All'interno della sociologia, la sfera pubblica e quella privata sono concepite come due ambiti distinti in cui le persone operano quotidianamente: la sfera pubblica è il regno della politica in cui gli estranei si riuniscono per impegnarsi nel libero scambio di idee ed è aperto a tutti (possiamo includere il contesto lavorativo, scolastico, sportivo…), mentre la sfera privata è un regno più piccolo, tipicamente chiuso (come una casa), che è aperto solo a coloro che hanno il permesso di accedervi. Il confine tra sfera pubblica e sfera privata non è fisso; è dinamico e permeabile, ed è sempre in evoluzione.
C’è poi un’altra sfera personale, che identifichiamo qui con la parte sommersa dell’iceberg, quella sfera che non fa mostra di sé.
Anche per la parte sommersa dell’iceberg vale qualcosa di simile alla punta: può cioè trattarsi di aspetti di noi che conosciamo bene, o che evitiamo di guardare, o, ancora, di cui non abbiamo consapevolezza. Per ora, limitiamoci a parlare di quelle parti di noi che conosciamo, che teniamo nascoste sott’acqua, e che magari tentano talvolta di emergere al pelo dell’acqua, soccombendo alla fine. Si tratta tendenzialmente di aspetti di noi stessi che non ci piacciono, che non accettiamo.

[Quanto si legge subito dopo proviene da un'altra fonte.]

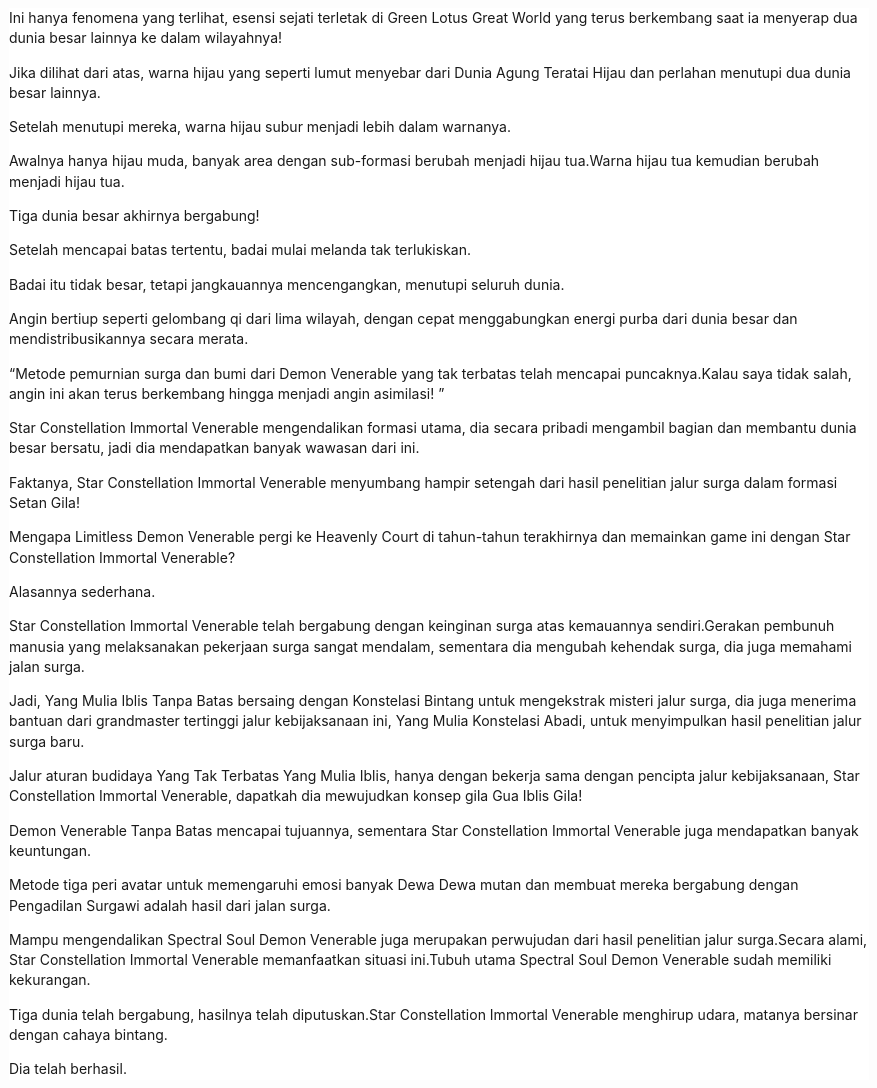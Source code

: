 Ini hanya fenomena yang terlihat, esensi sejati terletak di Green Lotus Great World yang terus berkembang saat ia menyerap dua dunia besar lainnya ke dalam wilayahnya!

Jika dilihat dari atas, warna hijau yang seperti lumut menyebar dari Dunia Agung Teratai Hijau dan perlahan menutupi dua dunia besar lainnya.

Setelah menutupi mereka, warna hijau subur menjadi lebih dalam warnanya.

Awalnya hanya hijau muda, banyak area dengan sub-formasi berubah menjadi hijau tua.Warna hijau tua kemudian berubah menjadi hijau tua.

Tiga dunia besar akhirnya bergabung!

Setelah mencapai batas tertentu, badai mulai melanda tak terlukiskan.

Badai itu tidak besar, tetapi jangkauannya mencengangkan, menutupi seluruh dunia.

Angin bertiup seperti gelombang qi dari lima wilayah, dengan cepat menggabungkan energi purba dari dunia besar dan mendistribusikannya secara merata.

“Metode pemurnian surga dan bumi dari Demon Venerable yang tak terbatas telah mencapai puncaknya.Kalau saya tidak salah, angin ini akan terus berkembang hingga menjadi angin asimilasi! ”

Star Constellation Immortal Venerable mengendalikan formasi utama, dia secara pribadi mengambil bagian dan membantu dunia besar bersatu, jadi dia mendapatkan banyak wawasan dari ini.

Faktanya, Star Constellation Immortal Venerable menyumbang hampir setengah dari hasil penelitian jalur surga dalam formasi Setan Gila!

Mengapa Limitless Demon Venerable pergi ke Heavenly Court di tahun-tahun terakhirnya dan memainkan game ini dengan Star Constellation Immortal Venerable?

Alasannya sederhana.

Star Constellation Immortal Venerable telah bergabung dengan keinginan surga atas kemauannya sendiri.Gerakan pembunuh manusia yang melaksanakan pekerjaan surga sangat mendalam, sementara dia mengubah kehendak surga, dia juga memahami jalan surga.

Jadi, Yang Mulia Iblis Tanpa Batas bersaing dengan Konstelasi Bintang untuk mengekstrak misteri jalur surga, dia juga menerima bantuan dari grandmaster tertinggi jalur kebijaksanaan ini, Yang Mulia Konstelasi Abadi, untuk menyimpulkan hasil penelitian jalur surga baru.

Jalur aturan budidaya Yang Tak Terbatas Yang Mulia Iblis, hanya dengan bekerja sama dengan pencipta jalur kebijaksanaan, Star Constellation Immortal Venerable, dapatkah dia mewujudkan konsep gila Gua Iblis Gila!

Demon Venerable Tanpa Batas mencapai tujuannya, sementara Star Constellation Immortal Venerable juga mendapatkan banyak keuntungan.

Metode tiga peri avatar untuk memengaruhi emosi banyak Dewa Dewa mutan dan membuat mereka bergabung dengan Pengadilan Surgawi adalah hasil dari jalan surga.

Mampu mengendalikan Spectral Soul Demon Venerable juga merupakan perwujudan dari hasil penelitian jalur surga.Secara alami, Star Constellation Immortal Venerable memanfaatkan situasi ini.Tubuh utama Spectral Soul Demon Venerable sudah memiliki kekurangan.

Tiga dunia telah bergabung, hasilnya telah diputuskan.Star Constellation Immortal Venerable menghirup udara, matanya bersinar dengan cahaya bintang.

Dia telah berhasil.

Ce ne vergogniamo; temiamo che possano essere dannosi alla nostra vita sociale; immaginiamo che possano creare sofferenza agli altri; ci preoccupiamo che ci rendano antipatici, sgradevoli, irritanti; e via discorrendo. Ora, qualunque sia il motivo per cui li teniamo lì sotto, sicuramente questo ci provoca almeno due tipi di sofferenza: quella dovuta a non poterci essere noi stessi e a sentirci inadeguati, auto costringendoci a indossare maschere scomode; quella dovuta a tutte le tensioni emotive, ai pensieri autocritici (e non solo autocritici!), e ai blocchi respiratori e muscolari che un atteggiamento difensivo dal mondo esterno (da noi stessi, piuttosto!) ci provoca.

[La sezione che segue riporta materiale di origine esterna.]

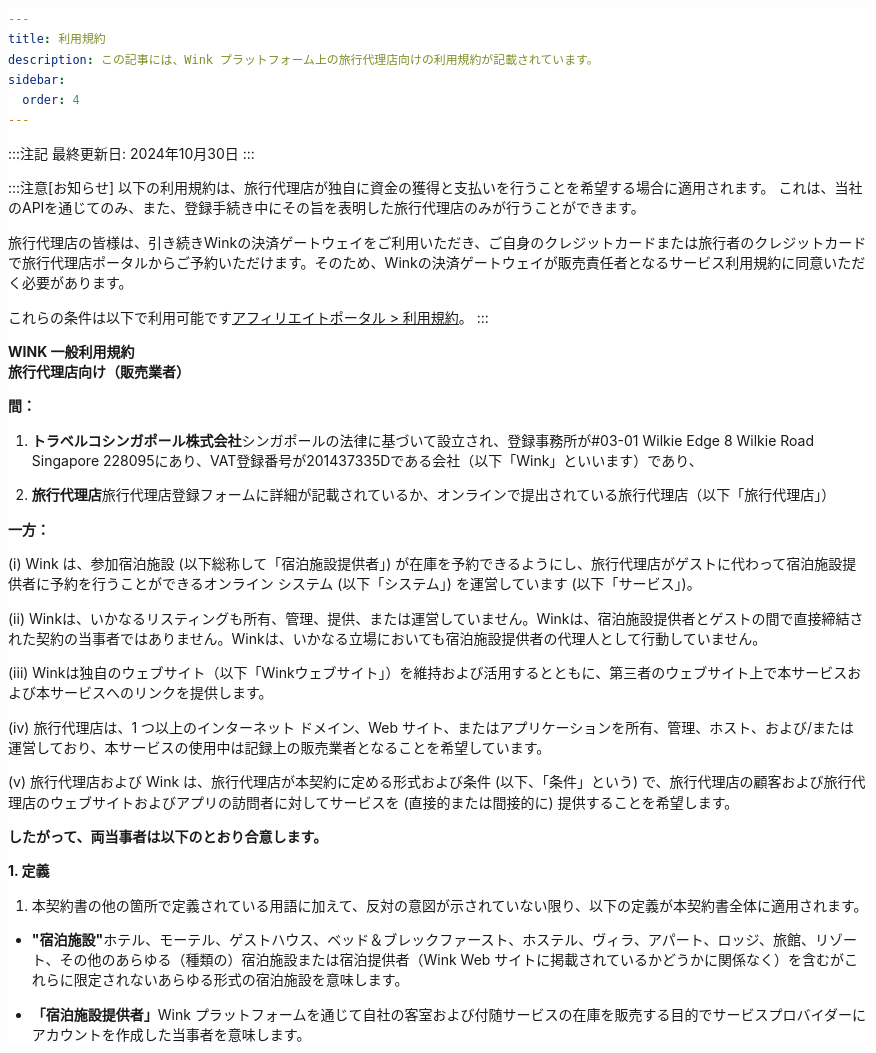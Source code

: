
 ```yaml
---
title: 利用規約
description: この記事には、Wink プラットフォーム上の旅行代理店向けの利用規約が記載されています。
sidebar:
  order: 4
---
```

:::注記
最終更新日: 2024年10月30日
:::

:::注意\[お知らせ]
以下の利用規約は、旅行代理店が独自に資金の獲得と支払いを行うことを希望する場合に適用されます。
これは、当社のAPIを通じてのみ、また、登録手続き中にその旨を表明した旅行代理店のみが行うことができます。

旅行代理店の皆様は、引き続きWinkの決済ゲートウェイをご利用いただき、ご自身のクレジットカードまたは旅行者のクレジットカードで旅行代理店ポータルからご予約いただけます。そのため、Winkの決済ゲートウェイが販売責任者となるサービス利用規約に同意いただく必要があります。

これらの条件は以下で利用可能です[アフィリエイトポータル > 利用規約](/studio/terms-of-service)。
:::

**WINK 一般利用規約**\
**旅行代理店向け（販売業者）**

**間：**

1. **トラベルコシンガポール株式会社**シンガポールの法律に基づいて設立され、登録事務所が#03-01 Wilkie Edge 8 Wilkie Road Singapore 228095にあり、VAT登録番号が201437335Dである会社（以下「Wink」といいます）であり、

2. **旅行代理店**旅行代理店登録フォームに詳細が記載されているか、オンラインで提出されている旅行代理店（以下「旅行代理店」）

**一方：**

(i) Wink は、参加宿泊施設 (以下総称して「宿泊施設提供者」) が在庫を予約できるようにし、旅行代理店がゲストに代わって宿泊施設提供者に予約を行うことができるオンライン システム (以下「システム」) を運営しています (以下「サービス」)。

(ii) Winkは、いかなるリスティングも所有、管理、提供、または運営していません。Winkは、宿泊施設提供者とゲストの間で直接締結された契約の当事者ではありません。Winkは、いかなる立場においても宿泊施設提供者の代理人として行動していません。

(iii) Winkは独自のウェブサイト（以下「Winkウェブサイト」）を維持および活用するとともに、第三者のウェブサイト上で本サービスおよび本サービスへのリンクを提供します。

(iv) 旅行代理店は、1 つ以上のインターネット ドメイン、Web サイト、またはアプリケーションを所有、管理、ホスト、および/または運営しており、本サービスの使用中は記録上の販売業者となることを希望しています。

(v) 旅行代理店および Wink は、旅行代理店が本契約に定める形式および条件 (以下、「条件」という) で、旅行代理店の顧客および旅行代理店のウェブサイトおよびアプリの訪問者に対してサービスを (直接的または間接的に) 提供することを希望します。

**したがって、両当事者は以下のとおり合意します。**

**1. 定義**

1. 本契約書の他の箇所で定義されている用語に加えて、反対の意図が示されていない限り、以下の定義が本契約書全体に適用されます。

* **"宿泊施設"**&#x30DB;テル、モーテル、ゲストハウス、ベッド＆ブレックファースト、ホステル、ヴィラ、アパート、ロッジ、旅館、リゾート、その他のあらゆる（種類の）宿泊施設または宿泊提供者（Wink Web サイトに掲載されているかどうかに関係なく）を含むがこれらに限定されないあらゆる形式の宿泊施設を意味します。

* **「宿泊施設提供者」**&#x57;ink プラットフォームを通じて自社の客室および付随サービスの在庫を販売する目的でサービスプロバイダーにアカウントを作成した当事者を意味します。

In questo caso, purtroppo, trattandosi di aspetti di noi che teniamo segreti, gli altri non possono esserci utili e farci da specchio.

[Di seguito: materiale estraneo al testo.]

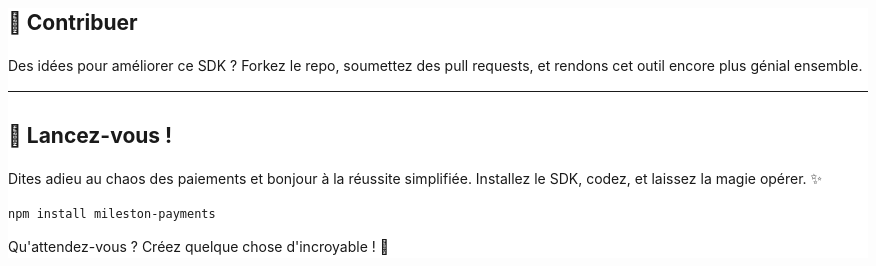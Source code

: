
## 🤝 Contribuer

Des idées pour améliorer ce SDK ? Forkez le repo, soumettez des pull requests, et rendons cet outil encore plus génial ensemble.

---

## 🎉 Lancez-vous !

Dites adieu au chaos des paiements et bonjour à la réussite simplifiée. Installez le SDK, codez, et laissez la magie opérer. ✨

```bash
npm install mileston-payments
```

Qu'attendez-vous ? Créez quelque chose d'incroyable ! 🚀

Possiamo ritenere che l’impatto che questo atteggiamento ha sulla nostra vita sia accettabile. Quando, invece, il disagio dovesse farsi pressante e le parti nascoste dovessero iniziare in qualche modo a spingere verso la superficie creandoci scomodità emotive, mentali e corporee impegnative da sostenere, possiamo decidere che è il momento di metterci in gioco con una professionista. Anche perché, sorpresa sorpresa, a volte quelle parti possono rivelarsi preziose risorse, che, se esplorate, possiamo imparare a gestire e vivere meglio.
Cristina Perillo
(per rispondere, per commentare, per un incontro conoscitivo basta scrivermi)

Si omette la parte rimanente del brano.